Malpractice Insurance Claims made vs. Occurrence-based Coverage

Before digging into the basics of legal malpractice insurance, I’m going to share a little insurance history in order to set the stage.  Prior to the 1970’s, legal malpractice policies were occurrence-based, which meant that if a malpractice policy was in force during the time the alleged malpractice occurred, the insured lawyer would have coverage for that claim. It worked like your auto policy does today.

If a malpractice misstep occurred (think car accident), you were covered if you had a policy in force on the date that the misstep happened (again, think date of the car accident).  It didn’t matter when the actual malpractice claim was made.  All that mattered was that a policy was in force at the time the misstep occurred.

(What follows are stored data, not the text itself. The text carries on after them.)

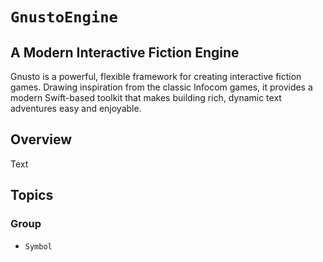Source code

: # ``GnustoEngine``

## A Modern Interactive Fiction Engine

Gnusto is a powerful, flexible framework for creating interactive fiction games. Drawing inspiration from the classic Infocom games, it provides a modern Swift-based toolkit that makes building rich, dynamic text adventures easy and enjoyable.


## Overview

Text

## Topics

### Group

- ``Symbol``
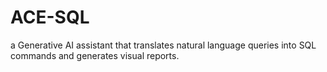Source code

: # ACE-SQL
a Generative AI assistant that translates natural language queries into SQL commands and generates visual reports.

This occurrence-based approach created all kinds of problems for the insurance industry, due to the difficulty in trying to determine the appropriate price for the risk they were taking on each time a policy was issued.  Think about it.  How can an insurance company accurately price a policy that makes the company perpetually obligated to indemnify their insureds for claims that could arise under any issued policy period?  In light of this problem, insurers abandoned the occurrence-based approach to legal malpractice coverage and switched to claims-made and reported coverage.

Initially, a claims-made policy was intended to address situations where claims would become known immediately. The policy provided coverage for any covered event that occurred and was reported during a policy period.

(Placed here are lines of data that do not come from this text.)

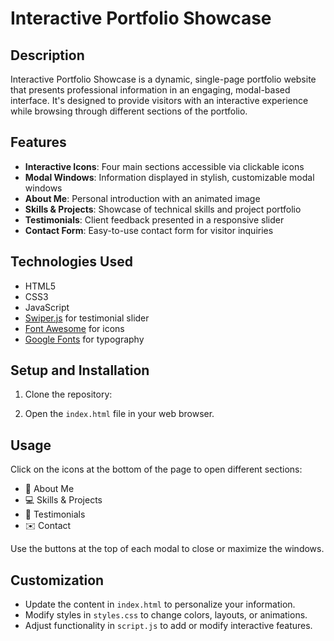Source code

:# Interactive Portfolio Showcase

## Description

Interactive Portfolio Showcase is a dynamic, single-page portfolio website that presents professional information in an engaging, modal-based interface. It's designed to provide visitors with an interactive experience while browsing through different sections of the portfolio.

## Features

- **Interactive Icons**: Four main sections accessible via clickable icons
- **Modal Windows**: Information displayed in stylish, customizable modal windows
- **About Me**: Personal introduction with an animated image
- **Skills & Projects**: Showcase of technical skills and project portfolio
- **Testimonials**: Client feedback presented in a responsive slider
- **Contact Form**: Easy-to-use contact form for visitor inquiries

## Technologies Used

- HTML5
- CSS3
- JavaScript
- [Swiper.js](https://swiperjs.com/) for testimonial slider
- [Font Awesome](https://fontawesome.com/) for icons
- [Google Fonts](https://fonts.google.com/) for typography

## Setup and Installation

1. Clone the repository:


2. Open the `index.html` file in your web browser.

## Usage

Click on the icons at the bottom of the page to open different sections:

- 📇 About Me
- 💻 Skills & Projects
- 👥 Testimonials
- ✉️ Contact

Use the buttons at the top of each modal to close or maximize the windows.

## Customization

- Update the content in `index.html` to personalize your information.
- Modify styles in `styles.css` to change colors, layouts, or animations.
- Adjust functionality in `script.js` to add or modify interactive features.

For example, if a lawyer blew a Statute of Limitations (SOL) date in the middle of a policy year and then also reported the claim during this same policy year, coverage would be in play. This change allowed the insurance industry to more accurately determine an appropriate price for the risk being taken on.

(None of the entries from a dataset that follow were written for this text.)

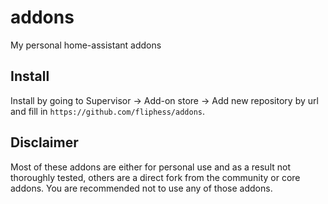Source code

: # addons

My personal home-assistant addons

## Install

Install by going to Supervisor -> Add-on store -> Add new repository by url and fill in `https://github.com/fliphess/addons`.


## Disclaimer

Most of these addons are either for personal use and as a result not thoroughly tested, others are a direct fork from the community or core addons. You are recommended not to use any of those addons.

In short, the insurer’s liability was no longer open-ended. Unfortunately, this created a new problem, because lawyers need coverage that is somewhat open-ended. After all, a claim may not arise until years after the malpractice occurred.

To address this shortcoming, the insurance industry next introduced coverage for prior acts, which established a retroactive coverage date. With prior acts in place, any alleged malpractice that occurred on or after the retroactive coverage date would be covered as long as the alleged malpractice was reported in compliance with policy provisions and was a covered error, act or omission according to policy terms. This is why almost all coverage available and purchased in the legal malpractice insurance marketplace today is claims-made and reported coverage with prior acts in place.